Migration at US-Mexico border still high, despite Biden’s efforts


More than 180,000 migrants crossed the US border in May, which is 20 years more and slightly higher than the previous month.

The number of migrants arriving in the United States through its southern border with Mexico remained high during the month of May, despite continued diplomatic efforts by the Biden administration to contain the increase.

According to data published by US Customs and Border Protection (CBP), 180,034 people Caught were held at the US-Mexico border in May, up slightly from 178,622 the previous month.

However, the number of children traveling alone declined to 10,765 from 13,940 in April. The numbers saw a significant drop from the all-time high figure of 18,951 in March.

The figures released Wednesday were the highest in 20 years and come on the heels of Vice President Kamala Harris’ diplomatic visit to Guatemala and Mexico aimed at finding ways to reduce migration from Central America.

On Monday, she delivered a clear message to those looking to travel north from Guatemala: “Don’t come, don’t come.”

“If you come to our border you will be turned back,” Harris warned.

The administration of President Joe Biden, who took office in January, continues to evacuate most migrants arriving at the US-Mexico border through the use of a health order imposed by former President Donald Trump last year, citing the pandemic.

According to statistics, the CBP expelled 112,302 people under “Title 42” during the month of May. The Biden administration has single-handedly exempted minors from Title 42 expulsion and allowed them to claim asylum in the US.

US Vice President Kamala Harris speaking at a news conference in Mexico City, Mexico [Carlos Barria/Reuters]

Biden’s Republican rivals accused him of crowding the border by exempting minors from expulsion and reversing Trump’s other anti-immigration policies.

Immigration advocates have criticized Biden’s continued use of Title 42 evictions, arguing that it violates US refugee law and not based on scientific facts.

The Biden administration has also sought to discourage migration from the Northern Triangle – Honduras, El Salvador and Honduras – from where large numbers of migrants come, tackling the so-called “root causes” of their flight.

Biden administration officials say people will be less likely to leave the country when they have opportunities for work and education, when cities are safe and citizens have confidence in their governments.

The Central American countries are among the poorest in the region and suffer from endemic poverty, widespread mass violence, and chronic corruption.

In recent years, Guatemala, Honduras and El Salvador have also been hit by record storms, leaving millions in need of aid.

So far, the US has pledged $4bn and $310m in humanitarian aid to boost development in Central America.

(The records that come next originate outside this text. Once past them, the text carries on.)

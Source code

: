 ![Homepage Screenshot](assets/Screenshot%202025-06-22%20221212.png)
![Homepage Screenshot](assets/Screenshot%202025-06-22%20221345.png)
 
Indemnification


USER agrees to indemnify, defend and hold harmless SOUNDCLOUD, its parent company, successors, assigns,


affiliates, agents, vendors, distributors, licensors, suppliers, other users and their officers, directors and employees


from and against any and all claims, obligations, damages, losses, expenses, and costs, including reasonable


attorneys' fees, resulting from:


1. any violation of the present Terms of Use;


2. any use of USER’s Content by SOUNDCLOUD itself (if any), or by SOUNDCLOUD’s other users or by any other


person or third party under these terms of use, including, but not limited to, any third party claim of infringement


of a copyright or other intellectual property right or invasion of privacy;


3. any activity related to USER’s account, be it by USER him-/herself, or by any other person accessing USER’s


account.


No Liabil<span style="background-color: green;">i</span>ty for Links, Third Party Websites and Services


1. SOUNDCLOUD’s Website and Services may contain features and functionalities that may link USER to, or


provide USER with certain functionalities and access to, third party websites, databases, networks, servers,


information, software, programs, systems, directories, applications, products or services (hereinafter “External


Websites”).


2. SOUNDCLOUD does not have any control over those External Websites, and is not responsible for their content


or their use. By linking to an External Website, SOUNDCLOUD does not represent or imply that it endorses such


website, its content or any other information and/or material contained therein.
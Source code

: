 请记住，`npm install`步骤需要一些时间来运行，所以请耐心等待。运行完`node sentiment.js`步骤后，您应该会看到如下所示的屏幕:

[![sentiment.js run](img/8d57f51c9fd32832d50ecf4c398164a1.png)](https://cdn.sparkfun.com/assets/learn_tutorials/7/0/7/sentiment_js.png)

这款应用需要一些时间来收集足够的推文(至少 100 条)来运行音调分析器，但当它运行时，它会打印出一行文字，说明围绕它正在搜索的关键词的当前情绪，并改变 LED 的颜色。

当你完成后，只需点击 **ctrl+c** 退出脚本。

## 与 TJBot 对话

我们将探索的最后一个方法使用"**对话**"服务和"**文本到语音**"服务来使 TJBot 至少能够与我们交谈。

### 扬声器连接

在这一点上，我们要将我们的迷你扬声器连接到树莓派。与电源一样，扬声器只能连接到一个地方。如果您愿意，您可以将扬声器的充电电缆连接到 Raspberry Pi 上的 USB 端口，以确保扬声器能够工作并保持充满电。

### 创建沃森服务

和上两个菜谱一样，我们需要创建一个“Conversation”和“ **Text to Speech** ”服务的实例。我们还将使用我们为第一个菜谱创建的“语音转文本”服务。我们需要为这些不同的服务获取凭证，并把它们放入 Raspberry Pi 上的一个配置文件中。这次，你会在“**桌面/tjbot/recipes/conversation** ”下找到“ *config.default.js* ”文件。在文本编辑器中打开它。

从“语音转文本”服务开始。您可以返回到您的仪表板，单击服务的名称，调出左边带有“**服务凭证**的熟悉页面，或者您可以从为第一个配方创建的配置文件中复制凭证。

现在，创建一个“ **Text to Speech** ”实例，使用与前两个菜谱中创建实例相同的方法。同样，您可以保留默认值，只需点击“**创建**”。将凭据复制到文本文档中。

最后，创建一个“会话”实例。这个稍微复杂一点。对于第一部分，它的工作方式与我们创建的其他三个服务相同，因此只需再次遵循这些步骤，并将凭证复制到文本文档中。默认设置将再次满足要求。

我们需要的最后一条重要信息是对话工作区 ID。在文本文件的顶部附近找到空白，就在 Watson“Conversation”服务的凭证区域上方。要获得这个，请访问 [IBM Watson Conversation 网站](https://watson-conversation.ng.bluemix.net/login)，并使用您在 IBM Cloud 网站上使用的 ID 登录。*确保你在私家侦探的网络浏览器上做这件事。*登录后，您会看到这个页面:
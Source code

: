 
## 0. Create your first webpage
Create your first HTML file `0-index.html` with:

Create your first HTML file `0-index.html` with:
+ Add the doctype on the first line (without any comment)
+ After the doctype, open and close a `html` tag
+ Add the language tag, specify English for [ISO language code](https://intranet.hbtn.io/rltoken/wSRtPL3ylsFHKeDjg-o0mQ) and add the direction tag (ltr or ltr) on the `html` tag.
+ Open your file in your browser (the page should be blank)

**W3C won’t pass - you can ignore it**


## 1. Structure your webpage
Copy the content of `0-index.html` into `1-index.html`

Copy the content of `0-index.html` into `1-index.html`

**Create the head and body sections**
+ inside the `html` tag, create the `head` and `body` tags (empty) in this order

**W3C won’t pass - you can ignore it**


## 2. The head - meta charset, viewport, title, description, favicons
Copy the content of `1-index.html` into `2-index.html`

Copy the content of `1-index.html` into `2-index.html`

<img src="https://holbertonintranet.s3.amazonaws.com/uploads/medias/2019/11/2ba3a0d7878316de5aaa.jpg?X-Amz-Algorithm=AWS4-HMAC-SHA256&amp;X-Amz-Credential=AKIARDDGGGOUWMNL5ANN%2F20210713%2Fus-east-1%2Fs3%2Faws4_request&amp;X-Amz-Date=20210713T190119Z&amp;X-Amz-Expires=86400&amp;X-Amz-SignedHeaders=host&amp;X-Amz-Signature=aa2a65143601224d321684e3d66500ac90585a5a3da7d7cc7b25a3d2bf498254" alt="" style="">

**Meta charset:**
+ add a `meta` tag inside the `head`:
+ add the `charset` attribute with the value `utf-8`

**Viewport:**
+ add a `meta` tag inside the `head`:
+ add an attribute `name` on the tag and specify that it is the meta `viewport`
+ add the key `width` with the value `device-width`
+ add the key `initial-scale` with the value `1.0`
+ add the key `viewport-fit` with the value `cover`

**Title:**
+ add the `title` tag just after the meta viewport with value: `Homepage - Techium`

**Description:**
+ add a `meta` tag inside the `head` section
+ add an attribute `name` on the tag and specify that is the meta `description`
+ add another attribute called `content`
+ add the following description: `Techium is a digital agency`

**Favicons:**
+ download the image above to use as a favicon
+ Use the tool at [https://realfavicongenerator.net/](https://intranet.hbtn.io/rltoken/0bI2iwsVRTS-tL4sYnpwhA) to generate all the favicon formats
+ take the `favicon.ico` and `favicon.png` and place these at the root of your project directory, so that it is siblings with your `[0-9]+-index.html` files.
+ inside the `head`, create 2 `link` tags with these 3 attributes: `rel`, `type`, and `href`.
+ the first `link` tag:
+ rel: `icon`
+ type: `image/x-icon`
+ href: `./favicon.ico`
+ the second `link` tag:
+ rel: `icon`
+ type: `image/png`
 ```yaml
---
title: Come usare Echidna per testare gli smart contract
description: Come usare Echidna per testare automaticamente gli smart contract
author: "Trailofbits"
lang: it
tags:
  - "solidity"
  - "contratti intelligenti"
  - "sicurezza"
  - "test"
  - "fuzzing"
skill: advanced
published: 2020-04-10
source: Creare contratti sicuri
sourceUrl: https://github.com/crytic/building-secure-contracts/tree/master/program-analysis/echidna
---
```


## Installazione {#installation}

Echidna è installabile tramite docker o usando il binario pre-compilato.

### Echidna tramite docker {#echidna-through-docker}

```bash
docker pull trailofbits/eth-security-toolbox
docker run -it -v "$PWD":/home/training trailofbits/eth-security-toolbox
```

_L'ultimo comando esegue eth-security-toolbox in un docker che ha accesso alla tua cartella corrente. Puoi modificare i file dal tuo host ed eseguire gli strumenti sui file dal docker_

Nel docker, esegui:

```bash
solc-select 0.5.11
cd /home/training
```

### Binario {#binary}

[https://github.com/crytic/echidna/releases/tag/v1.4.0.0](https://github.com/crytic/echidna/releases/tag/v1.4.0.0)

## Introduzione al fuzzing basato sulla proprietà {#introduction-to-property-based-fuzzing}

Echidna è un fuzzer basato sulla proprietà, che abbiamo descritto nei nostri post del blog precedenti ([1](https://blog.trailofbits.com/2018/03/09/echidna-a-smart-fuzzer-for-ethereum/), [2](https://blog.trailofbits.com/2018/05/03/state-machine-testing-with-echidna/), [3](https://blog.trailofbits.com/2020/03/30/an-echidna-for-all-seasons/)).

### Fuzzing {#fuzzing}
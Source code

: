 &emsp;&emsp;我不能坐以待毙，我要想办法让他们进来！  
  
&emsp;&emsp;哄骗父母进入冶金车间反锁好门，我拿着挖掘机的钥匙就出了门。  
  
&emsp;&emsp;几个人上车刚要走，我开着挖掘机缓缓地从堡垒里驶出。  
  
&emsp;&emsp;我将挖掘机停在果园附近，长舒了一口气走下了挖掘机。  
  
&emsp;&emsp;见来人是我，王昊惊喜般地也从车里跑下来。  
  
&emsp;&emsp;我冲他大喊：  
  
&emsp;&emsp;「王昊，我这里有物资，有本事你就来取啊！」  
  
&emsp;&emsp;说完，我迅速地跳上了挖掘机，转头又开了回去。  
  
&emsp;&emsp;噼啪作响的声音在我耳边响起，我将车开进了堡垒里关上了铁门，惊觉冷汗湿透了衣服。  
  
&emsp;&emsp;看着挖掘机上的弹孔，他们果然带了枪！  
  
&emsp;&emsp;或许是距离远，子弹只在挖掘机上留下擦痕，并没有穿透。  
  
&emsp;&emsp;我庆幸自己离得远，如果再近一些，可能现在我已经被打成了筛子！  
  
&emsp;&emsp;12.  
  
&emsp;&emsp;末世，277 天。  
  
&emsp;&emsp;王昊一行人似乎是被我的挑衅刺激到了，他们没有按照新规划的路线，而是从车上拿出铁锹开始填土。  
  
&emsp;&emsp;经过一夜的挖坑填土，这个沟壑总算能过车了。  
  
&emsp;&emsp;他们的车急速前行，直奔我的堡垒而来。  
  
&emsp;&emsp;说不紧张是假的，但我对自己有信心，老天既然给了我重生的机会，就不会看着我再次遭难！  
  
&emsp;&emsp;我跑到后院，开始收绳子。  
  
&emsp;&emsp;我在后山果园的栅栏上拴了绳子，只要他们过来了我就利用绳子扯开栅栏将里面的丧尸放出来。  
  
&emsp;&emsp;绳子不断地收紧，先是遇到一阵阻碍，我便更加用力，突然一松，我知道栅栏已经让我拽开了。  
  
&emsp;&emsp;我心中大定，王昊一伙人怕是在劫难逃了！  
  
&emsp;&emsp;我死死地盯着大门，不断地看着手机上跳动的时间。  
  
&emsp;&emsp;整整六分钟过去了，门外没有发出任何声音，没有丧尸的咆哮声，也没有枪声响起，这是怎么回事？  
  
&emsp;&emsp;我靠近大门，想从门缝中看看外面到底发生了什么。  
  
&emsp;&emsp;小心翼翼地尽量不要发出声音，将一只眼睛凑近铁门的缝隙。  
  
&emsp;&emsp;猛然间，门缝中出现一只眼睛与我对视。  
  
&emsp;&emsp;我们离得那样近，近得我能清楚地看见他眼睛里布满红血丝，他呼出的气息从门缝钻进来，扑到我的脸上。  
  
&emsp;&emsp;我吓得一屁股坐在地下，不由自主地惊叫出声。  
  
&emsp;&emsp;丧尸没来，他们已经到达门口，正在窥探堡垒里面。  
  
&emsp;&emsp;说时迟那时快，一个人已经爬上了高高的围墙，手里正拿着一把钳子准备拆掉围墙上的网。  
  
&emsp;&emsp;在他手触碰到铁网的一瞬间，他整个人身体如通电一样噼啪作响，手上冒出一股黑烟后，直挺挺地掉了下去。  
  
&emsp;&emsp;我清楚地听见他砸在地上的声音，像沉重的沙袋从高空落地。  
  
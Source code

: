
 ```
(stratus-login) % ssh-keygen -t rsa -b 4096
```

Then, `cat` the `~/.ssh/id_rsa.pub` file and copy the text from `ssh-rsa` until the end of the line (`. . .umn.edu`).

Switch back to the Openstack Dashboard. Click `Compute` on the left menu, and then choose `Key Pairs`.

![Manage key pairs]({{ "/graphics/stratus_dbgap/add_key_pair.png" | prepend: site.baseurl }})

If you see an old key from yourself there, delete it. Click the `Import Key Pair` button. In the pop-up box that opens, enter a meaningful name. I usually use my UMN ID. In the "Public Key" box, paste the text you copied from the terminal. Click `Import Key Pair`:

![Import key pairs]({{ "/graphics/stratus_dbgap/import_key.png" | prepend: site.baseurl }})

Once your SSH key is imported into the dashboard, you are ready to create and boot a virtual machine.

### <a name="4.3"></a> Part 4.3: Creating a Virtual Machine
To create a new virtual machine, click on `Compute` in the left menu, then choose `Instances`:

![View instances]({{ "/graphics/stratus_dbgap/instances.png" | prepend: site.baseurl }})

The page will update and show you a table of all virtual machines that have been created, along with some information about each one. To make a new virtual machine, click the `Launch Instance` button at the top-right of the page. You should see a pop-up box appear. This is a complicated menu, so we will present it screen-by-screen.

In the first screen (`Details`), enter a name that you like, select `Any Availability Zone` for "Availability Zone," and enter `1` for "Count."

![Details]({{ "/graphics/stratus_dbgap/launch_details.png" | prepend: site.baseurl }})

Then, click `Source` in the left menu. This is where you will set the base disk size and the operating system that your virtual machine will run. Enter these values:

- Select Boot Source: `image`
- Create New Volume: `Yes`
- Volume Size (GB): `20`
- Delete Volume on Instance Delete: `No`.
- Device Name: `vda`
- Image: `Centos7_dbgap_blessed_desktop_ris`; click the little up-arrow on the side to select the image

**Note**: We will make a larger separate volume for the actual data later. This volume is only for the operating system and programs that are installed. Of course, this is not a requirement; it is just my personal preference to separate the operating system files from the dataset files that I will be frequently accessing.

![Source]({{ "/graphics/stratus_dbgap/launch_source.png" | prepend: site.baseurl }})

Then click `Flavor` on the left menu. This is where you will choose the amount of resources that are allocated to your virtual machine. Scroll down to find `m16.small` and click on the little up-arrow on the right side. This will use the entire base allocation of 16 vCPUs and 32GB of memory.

Migrants walk through a gap in the border wall in Yuma, Arizona [Eugene Garcia/AP Photo]

In Guatemala, Harris announced a number of new commitments to combat drug trafficking, people trafficking and corruption.

But experts say such projects may take months or even years to take effect. On Tuesday, Harris signed a memorandum of understanding with Mexico that includes a commitment to strengthen security and development cooperation aimed at reducing migration.

On Thursday, the Department of Homeland Security (DHS) announced that Homeland Security Secretary Alejandro Meyercas will travel to Mexico on June 14 and 15 to meet with government officials.